Please give every line below again exactly, but not its pictures.

Source texts of formatted documents
= Beginning of Section =

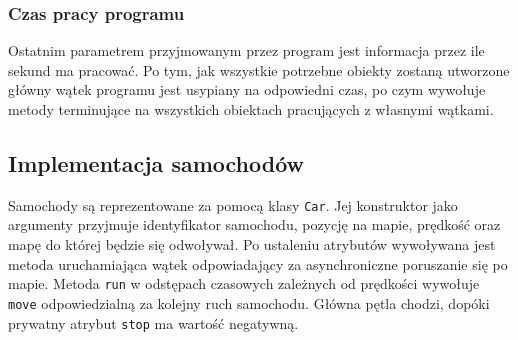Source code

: \documentclass[a4paper]{article}
\begin{document}
\subsubsection{Czas pracy programu}
Ostatnim parametrem przyjmowanym przez program jest informacja przez ile sekund ma pracować. Po tym, jak wszystkie potrzebne obiekty zostaną utworzone główny wątek programu jest usypiany na odpowiedni czas, po czym wywołuje metody terminujące na wszystkich obiektach pracujących z własnymi wątkami.

\subsection{Implementacja samochodów}
Samochody są reprezentowane za pomocą klasy \verb+Car+. Jej konstruktor jako argumenty przyjmuje identyfikator samochodu, pozycję na mapie, prędkość oraz mapę do której będzie się odwoływał. Po ustaleniu atrybutów wywoływana jest metoda uruchamiająca wątek odpowiadający za asynchroniczne poruszanie się po mapie. Metoda \verb+run+ w odstępach czasowych zależnych od prędkości wywołuje \verb+move+ odpowiedzialną za kolejny ruch samochodu. Główna pętla chodzi, dopóki prywatny atrybut \verb+stop+ ma wartość negatywną.
\end{document}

= End of Section =

RESPONSE AREA:
Source code

: \documentclass[a4paper]{article}
\begin{document}
\subsubsection{Czas pracy programu}
Ostatnim parametrem przyjmowanym przez program jest informacja przez ile sekund ma pracować. Po tym, jak wszystkie potrzebne obiekty zostaną utworzone główny wątek programu jest usypiany na odpowiedni czas, po czym wywołuje metody terminujące na wszystkich obiektach pracujących z własnymi wątkami.

\subsection{Implementacja samochodów}
Samochody są reprezentowane za pomocą klasy \verb+Car+. Jej konstruktor jako argumenty przyjmuje identyfikator samochodu, pozycję na mapie, prędkość oraz mapę do której będzie się odwoływał. Po ustaleniu atrybutów wywoływana jest metoda uruchamiająca wątek odpowiadający za asynchroniczne poruszanie się po mapie. Metoda \verb+run+ w odstępach czasowych zależnych od prędkości wywołuje \verb+move+ odpowiedzialną za kolejny ruch samochodu. Główna pętla chodzi, dopóki prywatny atrybut \verb+stop+ ma wartość negatywną.
\end{document}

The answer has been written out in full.